(Saved data entries)

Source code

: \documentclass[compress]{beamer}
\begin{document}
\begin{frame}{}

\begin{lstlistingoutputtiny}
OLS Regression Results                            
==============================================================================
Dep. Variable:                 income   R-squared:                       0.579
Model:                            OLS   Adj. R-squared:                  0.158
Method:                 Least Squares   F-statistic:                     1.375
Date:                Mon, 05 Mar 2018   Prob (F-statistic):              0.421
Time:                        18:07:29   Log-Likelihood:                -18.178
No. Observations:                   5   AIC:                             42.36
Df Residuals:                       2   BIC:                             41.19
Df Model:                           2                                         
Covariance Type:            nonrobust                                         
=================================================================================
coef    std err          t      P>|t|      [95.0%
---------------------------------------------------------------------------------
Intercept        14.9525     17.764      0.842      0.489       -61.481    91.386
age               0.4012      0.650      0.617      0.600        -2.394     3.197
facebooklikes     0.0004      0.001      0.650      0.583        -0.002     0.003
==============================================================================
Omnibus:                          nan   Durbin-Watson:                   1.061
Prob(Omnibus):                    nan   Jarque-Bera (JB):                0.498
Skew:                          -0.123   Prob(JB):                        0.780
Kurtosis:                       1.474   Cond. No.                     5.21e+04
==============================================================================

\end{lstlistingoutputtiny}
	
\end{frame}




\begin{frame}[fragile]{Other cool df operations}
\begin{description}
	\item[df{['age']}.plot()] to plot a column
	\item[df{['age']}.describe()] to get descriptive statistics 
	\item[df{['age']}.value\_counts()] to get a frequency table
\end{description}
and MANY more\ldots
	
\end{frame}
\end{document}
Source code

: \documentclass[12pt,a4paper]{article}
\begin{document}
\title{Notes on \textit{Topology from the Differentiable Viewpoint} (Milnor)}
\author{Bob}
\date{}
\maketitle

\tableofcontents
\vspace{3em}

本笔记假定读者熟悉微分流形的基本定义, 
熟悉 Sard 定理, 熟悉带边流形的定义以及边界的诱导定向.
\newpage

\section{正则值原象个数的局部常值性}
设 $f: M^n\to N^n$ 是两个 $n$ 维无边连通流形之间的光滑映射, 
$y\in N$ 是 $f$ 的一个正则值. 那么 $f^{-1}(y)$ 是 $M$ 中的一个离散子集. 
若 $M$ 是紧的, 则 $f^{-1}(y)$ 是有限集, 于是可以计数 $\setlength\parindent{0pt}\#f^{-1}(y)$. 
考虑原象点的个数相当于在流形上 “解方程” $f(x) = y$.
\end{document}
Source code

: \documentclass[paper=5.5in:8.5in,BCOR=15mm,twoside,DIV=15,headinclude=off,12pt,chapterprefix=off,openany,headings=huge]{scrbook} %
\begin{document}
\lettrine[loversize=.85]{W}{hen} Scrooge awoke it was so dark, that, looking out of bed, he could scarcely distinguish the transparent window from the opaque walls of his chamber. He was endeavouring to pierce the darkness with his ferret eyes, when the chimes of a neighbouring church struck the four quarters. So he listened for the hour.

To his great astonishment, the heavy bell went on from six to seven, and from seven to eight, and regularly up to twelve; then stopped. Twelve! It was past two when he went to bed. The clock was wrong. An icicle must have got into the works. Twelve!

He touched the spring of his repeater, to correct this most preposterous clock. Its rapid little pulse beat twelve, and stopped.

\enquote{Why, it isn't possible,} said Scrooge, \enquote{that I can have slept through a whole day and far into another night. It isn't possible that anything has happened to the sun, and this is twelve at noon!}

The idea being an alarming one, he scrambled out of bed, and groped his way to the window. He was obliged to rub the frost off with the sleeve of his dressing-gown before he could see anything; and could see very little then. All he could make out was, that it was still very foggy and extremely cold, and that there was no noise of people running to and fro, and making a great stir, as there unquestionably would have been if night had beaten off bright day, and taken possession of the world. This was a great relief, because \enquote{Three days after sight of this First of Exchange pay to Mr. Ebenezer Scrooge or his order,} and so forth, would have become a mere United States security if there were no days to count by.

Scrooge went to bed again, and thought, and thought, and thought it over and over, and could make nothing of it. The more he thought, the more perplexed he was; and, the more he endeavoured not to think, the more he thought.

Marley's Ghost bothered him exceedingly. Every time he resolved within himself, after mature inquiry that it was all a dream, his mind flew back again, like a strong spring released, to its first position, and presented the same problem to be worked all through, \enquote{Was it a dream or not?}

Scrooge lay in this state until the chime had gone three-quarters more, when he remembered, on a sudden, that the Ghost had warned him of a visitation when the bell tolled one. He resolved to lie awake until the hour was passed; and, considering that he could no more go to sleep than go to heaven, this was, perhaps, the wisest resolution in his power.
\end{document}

» Assignment
Take the records above and return, word for word, only the lines that fall from the line with "and MANY more\ldots" to the line with "can have slept", both of them included.

» Written solution
and MANY more\ldots
	
\end{frame}
\end{document}
Source code

: \documentclass[12pt,a4paper]{article}
\begin{document}
\title{Notes on \textit{Topology from the Differentiable Viewpoint} (Milnor)}
\author{Bob}
\date{}
\maketitle

\tableofcontents
\vspace{3em}

本笔记假定读者熟悉微分流形的基本定义, 
熟悉 Sard 定理, 熟悉带边流形的定义以及边界的诱导定向.
\newpage

\section{正则值原象个数的局部常值性}
设 $f: M^n\to N^n$ 是两个 $n$ 维无边连通流形之间的光滑映射, 
$y\in N$ 是 $f$ 的一个正则值. 那么 $f^{-1}(y)$ 是 $M$ 中的一个离散子集. 
若 $M$ 是紧的, 则 $f^{-1}(y)$ 是有限集, 于是可以计数 $\setlength\parindent{0pt}\#f^{-1}(y)$. 
考虑原象点的个数相当于在流形上 “解方程” $f(x) = y$.
\end{document}
Source code

: \documentclass[paper=5.5in:8.5in,BCOR=15mm,twoside,DIV=15,headinclude=off,12pt,chapterprefix=off,openany,headings=huge]{scrbook} %
\begin{document}
\lettrine[loversize=.85]{W}{hen} Scrooge awoke it was so dark, that, looking out of bed, he could scarcely distinguish the transparent window from the opaque walls of his chamber. He was endeavouring to pierce the darkness with his ferret eyes, when the chimes of a neighbouring church struck the four quarters. So he listened for the hour.

To his great astonishment, the heavy bell went on from six to seven, and from seven to eight, and regularly up to twelve; then stopped. Twelve! It was past two when he went to bed. The clock was wrong. An icicle must have got into the works. Twelve!

He touched the spring of his repeater, to correct this most preposterous clock. Its rapid little pulse beat twelve, and stopped.

\enquote{Why, it isn't possible,} said Scrooge, \enquote{that I can have slept through a whole day and far into another night. It isn't possible that anything has happened to the sun, and this is twelve at noon!}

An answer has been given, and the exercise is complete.